Luca: Yeah, that final sequence really took a lot of love to get right. But the first early pass of the camera movement had all the pacing for the song and it only took a day and a half, maybe, to do the camera moves. But then tweaking it and trying different options, adding little things in there, and playing with the depth of field and the flow of the camera and all that stuff—that took, like, another month. Once our pointillistic world was assembled, all the hard work was finding the vibe of the video through the camera work.
Jared: Right, it was a matter of moving the camera through. You could animate lighting on and off, but nothing in the world moved outside of the camera and the lighting changes. And so, it was just a matter of getting that pacing right so that you were hitting the right places at the right time.

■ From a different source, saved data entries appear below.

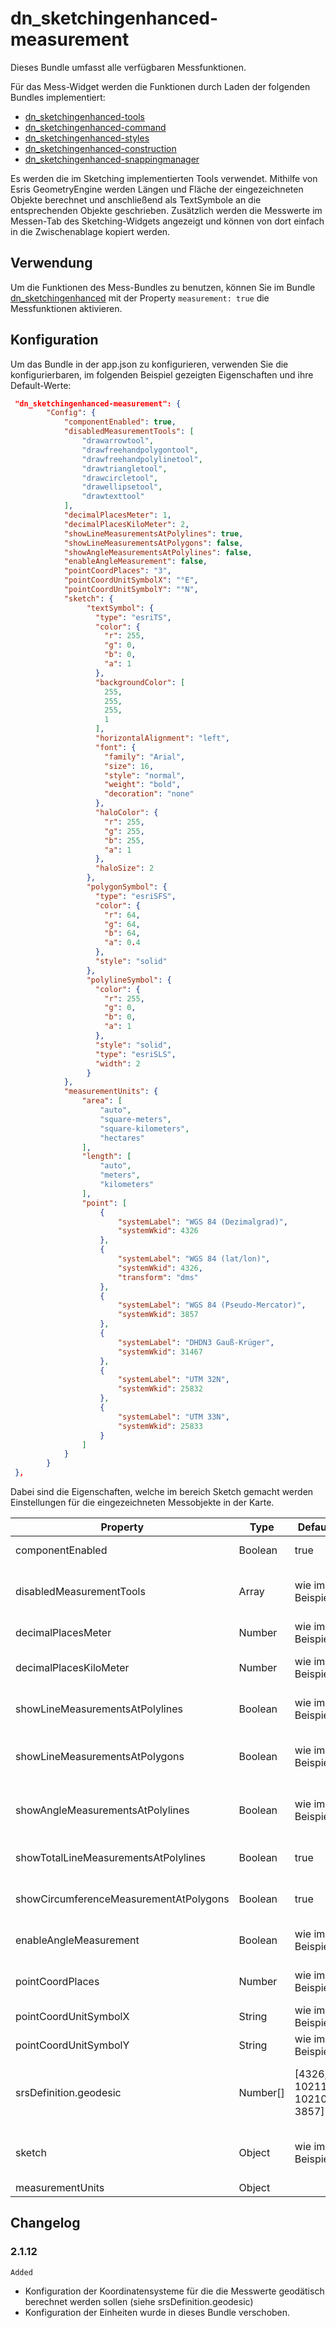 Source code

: # dn_sketchingenhanced-measurement

Dieses Bundle umfasst alle verfügbaren Messfunktionen.

Für das Mess-Widget werden die Funktionen durch Laden der folgenden Bundles implementiert:

* [dn_sketchingenhanced-tools](#bundle=dn_sketchingenhanced-tools@)
* [dn_sketchingenhanced-command](#bundle=dn_sketchingenhanced-command@)
* [dn_sketchingenhanced-styles](#bundle=dn_sketchingenhanced-styles@)
* [dn_sketchingenhanced-construction](#bundle=dn_sketchingenhanced-construction@)
* [dn_sketchingenhanced-snappingmanager](#bundle=dn_sketchingenhanced-snappingmanager@)

Es werden die im Sketching implementierten Tools verwendet.
Mithilfe von Esris GeometryEngine werden Längen und Fläche der eingezeichneten Objekte berechnet und
anschließend als TextSymbole an die entsprechenden Objekte geschrieben.
Zusätzlich werden die Messwerte im Messen-Tab des Sketching-Widgets angezeigt und können von dort einfach in die Zwischenablage kopiert werden.

## Verwendung

Um die Funktionen des Mess-Bundles zu benutzen, können Sie im Bundle [dn_sketchingenhanced](#bundle=dn_sketchingenhanced@) mit der Property `measurement: true` die Messfunktionen aktivieren.

## Konfiguration

Um das Bundle in der app.json zu konfigurieren, verwenden Sie die konfigurierbaren, im folgenden Beispiel gezeigten Eigenschaften und ihre Default-Werte:

```json
 "dn_sketchingenhanced-measurement": {
        "Config": {
            "componentEnabled": true,
            "disabledMeasurementTools": [
                "drawarrowtool",
                "drawfreehandpolygontool",
                "drawfreehandpolylinetool",
                "drawtriangletool",
                "drawcircletool",
                "drawellipsetool",
                "drawtexttool"
            ],
            "decimalPlacesMeter": 1,
            "decimalPlacesKiloMeter": 2,
            "showLineMeasurementsAtPolylines": true,
            "showLineMeasurementsAtPolygons": false,
            "showAngleMeasurementsAtPolylines": false,
            "enableAngleMeasurement": false,
            "pointCoordPlaces": "3",
            "pointCoordUnitSymbolX": "°E",
            "pointCoordUnitSymbolY": "°N",
            "sketch": {
                 "textSymbol": {
                   "type": "esriTS",
                   "color": {
                     "r": 255,
                     "g": 0,
                     "b": 0,
                     "a": 1
                   },
                   "backgroundColor": [
                     255,
                     255,
                     255,
                     1
                   ],
                   "horizontalAlignment": "left",
                   "font": {
                     "family": "Arial",
                     "size": 16,
                     "style": "normal",
                     "weight": "bold",
                     "decoration": "none"
                   },
                   "haloColor": {
                     "r": 255,
                     "g": 255,
                     "b": 255,
                     "a": 1
                   },
                   "haloSize": 2
                 },
                 "polygonSymbol": {
                   "type": "esriSFS",
                   "color": {
                     "r": 64,
                     "g": 64,
                     "b": 64,
                     "a": 0.4
                   },
                   "style": "solid"
                 },
                 "polylineSymbol": {
                   "color": {
                     "r": 255,
                     "g": 0,
                     "b": 0,
                     "a": 1
                   },
                   "style": "solid",
                   "type": "esriSLS",
                   "width": 2
                 }
            },
            "measurementUnits": {
                "area": [
                    "auto",
                    "square-meters",
                    "square-kilometers",
                    "hectares"
                ],
                "length": [
                    "auto",
                    "meters",
                    "kilometers"
                ],
                "point": [
                    {
                        "systemLabel": "WGS 84 (Dezimalgrad)",
                        "systemWkid": 4326
                    },
                    {
                        "systemLabel": "WGS 84 (lat/lon)",
                        "systemWkid": 4326,
                        "transform": "dms"
                    },
                    {
                        "systemLabel": "WGS 84 (Pseudo-Mercator)",
                        "systemWkid": 3857
                    },
                    {
                        "systemLabel": "DHDN3 Gauß-Krüger",
                        "systemWkid": 31467
                    },
                    {
                        "systemLabel": "UTM 32N",
                        "systemWkid": 25832
                    },
                    {
                        "systemLabel": "UTM 33N",
                        "systemWkid": 25833
                    }
                ]
            }
        }
 },
```

Dabei sind die Eigenschaften, welche im bereich Sketch gemacht werden Einstellungen für die eingezeichneten Messobjekte in der Karte.



|Property               |Type     |Default         | Description
|-----------------------|---------|----------------|-----------
|componentEnabled    |Boolean  |true | Gibt an, ob das Messen aktiviert ist
|disabledMeasurementTools          |Array    |wie im Beispiel |ToolIds für die keine Messungen durchgeführt werden sollen
|decimalPlacesMeter          |Number    |wie im Beispiel |Nachkommastellen für Meter-Angaben
|decimalPlacesKiloMeter          |Number    |wie im Beispiel |Nachkommastellen für Kilometer-Angaben
|showLineMeasurementsAtPolylines          |Boolean    |wie im Beispiel |Anzeige der Messwerte an Polylinien (an/aus)
|showLineMeasurementsAtPolygons          |Boolean    |wie im Beispiel |Anzeige der Messwerte von Linien an Polygonen (an/aus)
|showAngleMeasurementsAtPolylines               | Boolean | wie im Beispiel| Anzeige von Winkelmessungen zwischen Polylinien-Teilen (an/aus)
|showTotalLineMeasurementsAtPolylines |Boolean  |true  |Anzeige der Gesamtlänge an Linien
|showCircumferenceMeasurementAtPolygons |Boolean |true |Anzeige des Umfangs der Polygone
|enableAngleMeasurement                 | Boolean | wie im Beispiel | (De-)Aktiviert die Winkelmessfunktion für Polylinien
|pointCoordPlaces          |Number    |wie im Beispiel |Nachkommastellen der Koordinatenanzeige
|pointCoordUnitSymbolX          |String    |wie im Beispiel |x-Label für Koordinatenanzeige
|pointCoordUnitSymbolY          |String    |wie im Beispiel |y-Label für Koordinatenanzeige
|srsDefinition.geodesic   |Number[] | [4326, 102113, 102100, 3857]  | WKIDs der Koordinatensysteme, die geodätisch gemessen werden sollen
|sketch          |Object    |wie im Beispiel |Einstellungen für die eingezeichneten Messobjekte in der Karte.
| measurementUnits      | Object   |                               | wie im Beispiel          | Einheiten für Fläche, Länge und die auszuwählenden Koordinatensysteme   |

## Changelog
### 2.1.12
`Added`
- Konfiguration der Koordinatensysteme für die die Messwerte geodätisch berechnet werden sollen (siehe srsDefinition.geodesic)
- Konfiguration der Einheiten wurde in dieses Bundle verschoben.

Luca: And, like, me animating the video alone wouldn’t have been anywhere close to where it landed. It was collaborating with you, Jared, and you, Colin, that’s how it got to be as smooth and simple and beautiful as it is. Like, just all of our tastes combining—it was a good collaboration.

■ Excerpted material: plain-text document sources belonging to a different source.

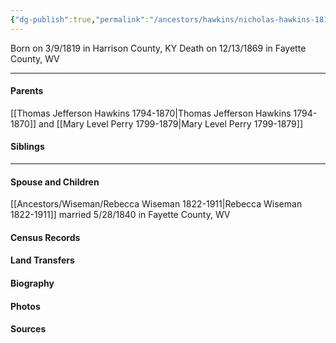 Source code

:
 ```yaml
---
{"dg-publish":true,"permalink":"/ancestors/hawkins/nicholas-hawkins-1819-1869/","tags":["Nicholas-Hawkins"]}
---
```


Born on  3/9/1819 in Harrison County, KY
Death on 12/13/1869 in Fayette County, WV

---
#### Parents

[[Thomas Jefferson Hawkins 1794-1870\|Thomas Jefferson Hawkins 1794-1870]] and [[Mary Level Perry 1799-1879\|Mary Level Perry 1799-1879]]
#### Siblings
<!-- Link to sibling -->

---
#### Spouse and Children
[[Ancestors/Wiseman/Rebecca Wiseman 1822-1911\|Rebecca Wiseman 1822-1911]] married 5/28/1840 in Fayette County, WV
<!-- Link to child -->

#### Census Records

#### Land Transfers

#### Biography

#### Photos

#### Sources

Colin: For sure. It was amazing to have the freedom to refine the camera movements or try different transitions between the scenes.

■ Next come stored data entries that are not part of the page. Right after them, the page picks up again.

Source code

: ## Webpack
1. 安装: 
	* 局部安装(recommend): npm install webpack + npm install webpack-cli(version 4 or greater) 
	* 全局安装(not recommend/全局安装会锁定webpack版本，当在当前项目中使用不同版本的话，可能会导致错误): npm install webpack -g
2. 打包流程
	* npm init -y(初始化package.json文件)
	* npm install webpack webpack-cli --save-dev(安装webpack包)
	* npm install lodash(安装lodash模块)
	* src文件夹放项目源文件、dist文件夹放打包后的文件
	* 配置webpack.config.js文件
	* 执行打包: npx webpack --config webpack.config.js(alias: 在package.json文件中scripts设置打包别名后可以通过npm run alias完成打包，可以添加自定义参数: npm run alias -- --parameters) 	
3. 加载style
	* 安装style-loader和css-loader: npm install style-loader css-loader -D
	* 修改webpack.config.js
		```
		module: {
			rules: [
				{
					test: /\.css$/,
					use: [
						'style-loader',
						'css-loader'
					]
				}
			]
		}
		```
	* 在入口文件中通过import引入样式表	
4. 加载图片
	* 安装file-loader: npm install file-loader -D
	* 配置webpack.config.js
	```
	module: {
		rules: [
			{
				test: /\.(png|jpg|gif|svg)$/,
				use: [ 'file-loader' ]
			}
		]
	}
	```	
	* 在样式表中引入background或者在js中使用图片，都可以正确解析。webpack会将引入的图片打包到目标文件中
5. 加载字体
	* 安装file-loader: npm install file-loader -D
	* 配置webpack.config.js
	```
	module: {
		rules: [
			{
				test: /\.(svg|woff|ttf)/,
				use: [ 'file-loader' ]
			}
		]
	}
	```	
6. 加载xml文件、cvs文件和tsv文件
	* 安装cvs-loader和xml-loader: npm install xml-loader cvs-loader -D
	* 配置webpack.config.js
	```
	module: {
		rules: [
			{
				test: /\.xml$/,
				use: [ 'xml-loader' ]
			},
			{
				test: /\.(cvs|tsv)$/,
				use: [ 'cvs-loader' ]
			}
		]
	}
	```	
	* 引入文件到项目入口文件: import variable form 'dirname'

Luca: Another challenge we had to overcome was the inherent digital coldness that you have with any 3D animation, and especially point clouds, which, initially, just look like floating pixels in black space. That didn’t suit Andy’s warm, hazy summer vibes. So I’m thinking, thinking, and one day the solution just hit me in the face and it was so obvious. Soft, warm, point-based imagery was perfected over a hundred years ago by pointillist painters like Pissarro and Seurat. They had developed this beautiful grammar of color and tone for a style of painting that in essence was identical to our modern point clouds. This oil-and-canvas art form was directly interfacing with our cutting edge 3D medium. We really took the “every frame a painting” thing seriously. As a visual artist, it’s important to collapse the past into the present and be aware of everything and not discriminate about where you take inspiration from. People have been solving creative problems for millennia, and all the answers are out there.
The Future
Luca: I have a question for Colin! Colin, as a more or less non-technical filmmaker, at least not in the digital technologies way—
Colin: No, that’s very accurate—
Luca: —how is it working on a project like this?
Colin: It was so fun. Like, I’ve made a lot of music videos on my own and I always think about what I’m capable of doing with my skills, so it was just so fun to work with you guys and make something completely different than I would have ever done on my own. So yeah, it was great. I want to make more stuff like that.
Luca: Do you have any advice for a non-technical filmmaker who is going to be doing a digital project like this?
Colin: Just find good collaborators and trust them completely. (Laughter)
Jared: That’s good advice. Well, I trust you guys completely and I think the video could not possibly have turned out half as good—that’s even giving it too much credit. What I’m trying to say is I couldn’t have made this video without you guys.
Luca: Yeah. Same, dude. I think this is, like, definitely one of my favorite projects I’ve ever done. It was cool doing it with you guys.
Jared: It genuinely, for the first time, made me excited and not terrified by the future of filmmaking becoming more virtual.